**AIM OF THE EXERCISE:** Write out every record below exactly as given. Leave the pictures out.

+++

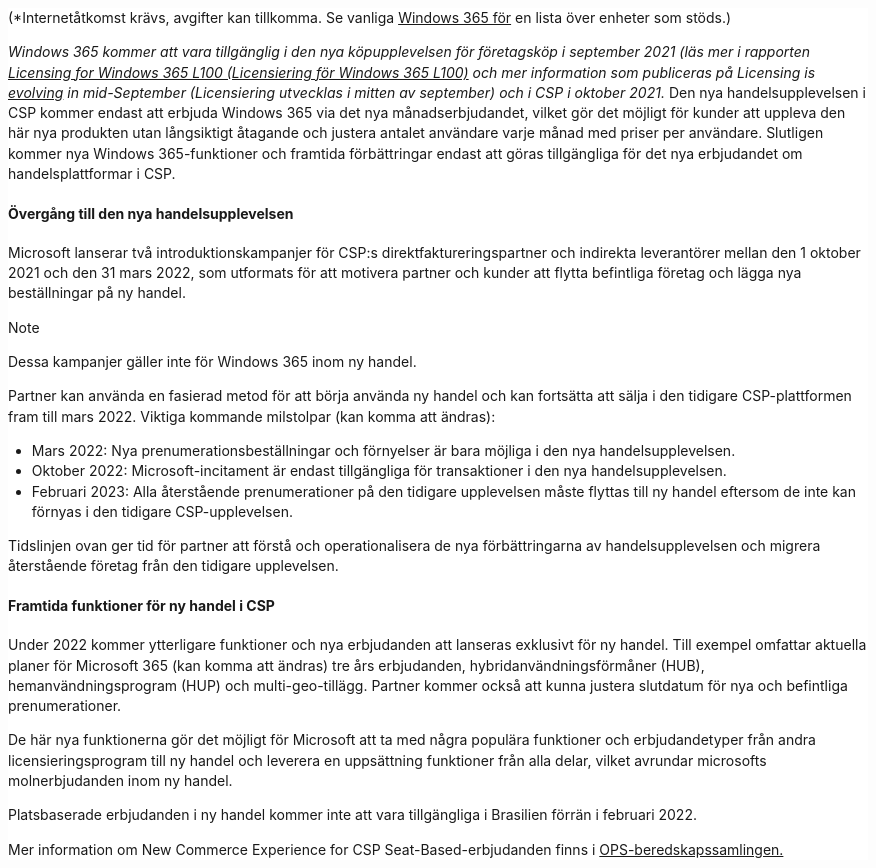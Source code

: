 (*Internetåtkomst krävs, avgifter kan tillkomma. Se vanliga [Windows 365 för](https://aka.ms/Windows365/Partner002) en lista över enheter som stöds.)

*Windows 365 kommer att vara tillgänglig i den nya köpupplevelsen för företagsköp i september 2021 (läs mer i rapporten [Licensing for Windows 365 L100 (Licensiering för Windows 365 L100)](https://partner.microsoft.com/resources/detail/windows-365-licensing-l100-deck-pdf) och mer information som publiceras på Licensing is [evolving](https://aka.ms/licensingwindows365) in mid-September (Licensiering utvecklas i mitten av september) och i CSP i oktober 2021.* Den nya handelsupplevelsen i CSP kommer endast att erbjuda Windows 365 via det nya månadserbjudandet, vilket gör det möjligt för kunder att uppleva den här nya produkten utan långsiktigt åtagande och justera antalet användare varje månad med priser per användare. Slutligen kommer nya Windows 365-funktioner och framtida förbättringar endast att göras tillgängliga för det nya erbjudandet om handelsplattformar i CSP.

#### <a name="transitioning-to-the-new-commerce-experience"></a>Övergång till den nya handelsupplevelsen

Microsoft lanserar två introduktionskampanjer för CSP:s direktfaktureringspartner och indirekta leverantörer mellan den 1 oktober 2021 och den 31 mars 2022, som utformats för att motivera partner och kunder att flytta befintliga företag och lägga nya beställningar på ny handel.

>[!NOTE] 
>Dessa kampanjer gäller inte för Windows 365 inom ny handel.

Partner kan använda en fasierad metod för att börja använda ny handel och kan fortsätta att sälja i den tidigare CSP-plattformen fram till mars 2022. Viktiga kommande milstolpar (kan komma att ändras):

- Mars 2022: Nya prenumerationsbeställningar och förnyelser är bara möjliga i den nya handelsupplevelsen.
- Oktober 2022: Microsoft-incitament är endast tillgängliga för transaktioner i den nya handelsupplevelsen.
- Februari 2023: Alla återstående prenumerationer på den tidigare upplevelsen måste flyttas till ny handel eftersom de inte kan förnyas i den tidigare CSP-upplevelsen.

Tidslinjen ovan ger tid för partner att förstå och operationalisera de nya förbättringarna av handelsupplevelsen och migrera återstående företag från den tidigare upplevelsen.

#### <a name="future-capabilities-for-new-commerce-in-csp"></a>Framtida funktioner för ny handel i CSP

Under 2022 kommer ytterligare funktioner och nya erbjudanden att lanseras exklusivt för ny handel.  Till exempel omfattar aktuella planer för Microsoft 365 (kan komma att ändras) tre års erbjudanden, hybridanvändningsförmåner (HUB), hemanvändningsprogram (HUP) och multi-geo-tillägg. Partner kommer också att kunna justera slutdatum för nya och befintliga prenumerationer.  

De här nya funktionerna gör det möjligt för Microsoft att ta med några populära funktioner och erbjudandetyper från andra licensieringsprogram till ny handel och leverera en uppsättning funktioner från alla delar, vilket avrundar microsofts molnerbjudanden inom ny handel.

Platsbaserade erbjudanden i ny handel kommer inte att vara tillgängliga i Brasilien förrän i februari 2022.

Mer information om New Commerce Experience for CSP Seat-Based-erbjudanden finns i [OPS-beredskapssamlingen.](https://partner.microsoft.com/resources/collection/new-commerce-experience-for-csp-seat-based-offers#/)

+++

**OUTPUT:**
Source code

: (*Internetåtkomst krävs, avgifter kan tillkomma. Se vanliga [Windows 365 för](https://aka.ms/Windows365/Partner002) en lista över enheter som stöds.)

*Windows 365 kommer att vara tillgänglig i den nya köpupplevelsen för företagsköp i september 2021 (läs mer i rapporten [Licensing for Windows 365 L100 (Licensiering för Windows 365 L100)](https://partner.microsoft.com/resources/detail/windows-365-licensing-l100-deck-pdf) och mer information som publiceras på Licensing is [evolving](https://aka.ms/licensingwindows365) in mid-September (Licensiering utvecklas i mitten av september) och i CSP i oktober 2021.* Den nya handelsupplevelsen i CSP kommer endast att erbjuda Windows 365 via det nya månadserbjudandet, vilket gör det möjligt för kunder att uppleva den här nya produkten utan långsiktigt åtagande och justera antalet användare varje månad med priser per användare. Slutligen kommer nya Windows 365-funktioner och framtida förbättringar endast att göras tillgängliga för det nya erbjudandet om handelsplattformar i CSP.

#### <a name="transitioning-to-the-new-commerce-experience"></a>Övergång till den nya handelsupplevelsen

Microsoft lanserar två introduktionskampanjer för CSP:s direktfaktureringspartner och indirekta leverantörer mellan den 1 oktober 2021 och den 31 mars 2022, som utformats för att motivera partner och kunder att flytta befintliga företag och lägga nya beställningar på ny handel.

>[!NOTE] 
>Dessa kampanjer gäller inte för Windows 365 inom ny handel.

Partner kan använda en fasierad metod för att börja använda ny handel och kan fortsätta att sälja i den tidigare CSP-plattformen fram till mars 2022. Viktiga kommande milstolpar (kan komma att ändras):

- Mars 2022: Nya prenumerationsbeställningar och förnyelser är bara möjliga i den nya handelsupplevelsen.
- Oktober 2022: Microsoft-incitament är endast tillgängliga för transaktioner i den nya handelsupplevelsen.
- Februari 2023: Alla återstående prenumerationer på den tidigare upplevelsen måste flyttas till ny handel eftersom de inte kan förnyas i den tidigare CSP-upplevelsen.

Tidslinjen ovan ger tid för partner att förstå och operationalisera de nya förbättringarna av handelsupplevelsen och migrera återstående företag från den tidigare upplevelsen.

#### <a name="future-capabilities-for-new-commerce-in-csp"></a>Framtida funktioner för ny handel i CSP

Under 2022 kommer ytterligare funktioner och nya erbjudanden att lanseras exklusivt för ny handel.  Till exempel omfattar aktuella planer för Microsoft 365 (kan komma att ändras) tre års erbjudanden, hybridanvändningsförmåner (HUB), hemanvändningsprogram (HUP) och multi-geo-tillägg. Partner kommer också att kunna justera slutdatum för nya och befintliga prenumerationer.  

De här nya funktionerna gör det möjligt för Microsoft att ta med några populära funktioner och erbjudandetyper från andra licensieringsprogram till ny handel och leverera en uppsättning funktioner från alla delar, vilket avrundar microsofts molnerbjudanden inom ny handel.

Platsbaserade erbjudanden i ny handel kommer inte att vara tillgängliga i Brasilien förrän i februari 2022.

Mer information om New Commerce Experience for CSP Seat-Based-erbjudanden finns i [OPS-beredskapssamlingen.](https://partner.microsoft.com/resources/collection/new-commerce-experience-for-csp-seat-based-offers#/)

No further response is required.